__Brief__. Across the listing that follows, establish how many lines contain the string "subsection" and provide that number by itself.

------ Data for processing

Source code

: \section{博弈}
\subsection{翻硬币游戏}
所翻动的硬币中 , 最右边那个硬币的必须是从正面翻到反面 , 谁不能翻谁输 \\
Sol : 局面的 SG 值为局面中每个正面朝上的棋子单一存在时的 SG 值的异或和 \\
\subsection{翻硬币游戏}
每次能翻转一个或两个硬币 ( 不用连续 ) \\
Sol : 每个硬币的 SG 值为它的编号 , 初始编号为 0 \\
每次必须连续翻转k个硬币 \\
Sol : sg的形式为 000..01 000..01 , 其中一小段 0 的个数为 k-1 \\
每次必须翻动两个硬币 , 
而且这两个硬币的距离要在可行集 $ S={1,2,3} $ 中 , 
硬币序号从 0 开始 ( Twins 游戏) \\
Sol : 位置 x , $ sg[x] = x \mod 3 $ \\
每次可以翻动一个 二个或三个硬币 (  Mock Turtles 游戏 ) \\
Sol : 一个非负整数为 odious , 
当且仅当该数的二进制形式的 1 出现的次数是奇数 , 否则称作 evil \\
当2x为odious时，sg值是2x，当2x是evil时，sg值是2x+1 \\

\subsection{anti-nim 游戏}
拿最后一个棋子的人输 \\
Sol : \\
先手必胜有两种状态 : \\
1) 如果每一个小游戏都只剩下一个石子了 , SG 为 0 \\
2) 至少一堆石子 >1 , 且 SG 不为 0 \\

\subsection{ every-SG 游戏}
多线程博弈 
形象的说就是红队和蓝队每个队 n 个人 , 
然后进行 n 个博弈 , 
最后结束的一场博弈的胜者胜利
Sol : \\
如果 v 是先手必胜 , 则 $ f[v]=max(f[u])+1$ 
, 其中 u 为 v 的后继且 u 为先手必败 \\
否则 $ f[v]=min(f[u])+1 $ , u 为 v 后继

------------

__Task output__. 4